Above is a snippet of the output. Note that we have a few entries with a non-zero number and others with a 0. As far as I know we can only recover the non-zero entries. The numbers are nothing but the inode numbers of that particular file or directory. So I think a zero means overwritten inode.

Among the entries we have a peculiar directory w0W_d1s_iz_a_hidden_f0ld3r. Yes it is a directory. Notice the ’l’s, ‘r’s and ’d’s? That’s what kind of data was stored in that inode. ’d’ means directory.

But the question is for a file. So maybe it is in the directory? But if it was in the directory and if it was recoverable it should be in the dumped files right?

Nope. Not there. It’s an empty directory. But let’s not give up just yet. There is tool called extundelete(about the tool) that is specific for recovering data from EXT partitions. Using the --restore-all option we can see 2 inodes are recovered.

Listing the files recovered, we have:

So there is our deleted file and the answer.

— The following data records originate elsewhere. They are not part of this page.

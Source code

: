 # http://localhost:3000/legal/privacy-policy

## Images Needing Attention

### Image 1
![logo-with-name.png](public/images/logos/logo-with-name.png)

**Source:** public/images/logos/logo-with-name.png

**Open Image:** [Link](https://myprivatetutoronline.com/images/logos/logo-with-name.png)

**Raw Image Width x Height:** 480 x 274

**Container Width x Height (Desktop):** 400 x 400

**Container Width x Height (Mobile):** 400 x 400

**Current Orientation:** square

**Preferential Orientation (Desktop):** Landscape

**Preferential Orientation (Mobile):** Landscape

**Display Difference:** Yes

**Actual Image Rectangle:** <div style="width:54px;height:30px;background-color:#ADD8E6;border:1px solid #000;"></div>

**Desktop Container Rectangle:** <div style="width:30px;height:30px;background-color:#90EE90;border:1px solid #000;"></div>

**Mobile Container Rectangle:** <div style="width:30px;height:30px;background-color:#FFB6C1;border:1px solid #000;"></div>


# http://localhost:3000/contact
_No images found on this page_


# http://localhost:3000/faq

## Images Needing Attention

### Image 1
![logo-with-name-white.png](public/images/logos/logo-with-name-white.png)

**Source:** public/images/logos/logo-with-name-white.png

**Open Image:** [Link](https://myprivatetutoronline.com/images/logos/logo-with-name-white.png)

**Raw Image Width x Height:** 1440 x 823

 Q8: What is the flag that would have been displayed by the ETSCTF binary? (300 pts)
Analyze the filesystem and restore the deleted ETSCTF file. If you only change the first 2 bytes you may be able to run this... If you run this you will be able to get a flag. Give it as an answer here verbatim

By looking at the hex dump, we can say it is not a JPEG. But it doesn’t have any other known file signature as well. But the question says we have to modify the first 2 bytes. So what should we change to? The third and fourth bytes are ‘L’ and ‘F’ respectively. So it is safe to assume that this may be an ELF binary.

Open the binary in a hex editor of choice and change the first two bytes to “7F 45” as the file signature for ELF is “7F 45 4C 46” according to wikipedia.

Do that and slap on the executable bit on the binary with chmod +x, we can execute it. Executing it yields:

Conclusion

And that brings the challenge to an end. I wouldn’t say it as easy as the challenge description puts it. But if you’re strong with the fundamentals and know how to search for tools to do things, it is doable.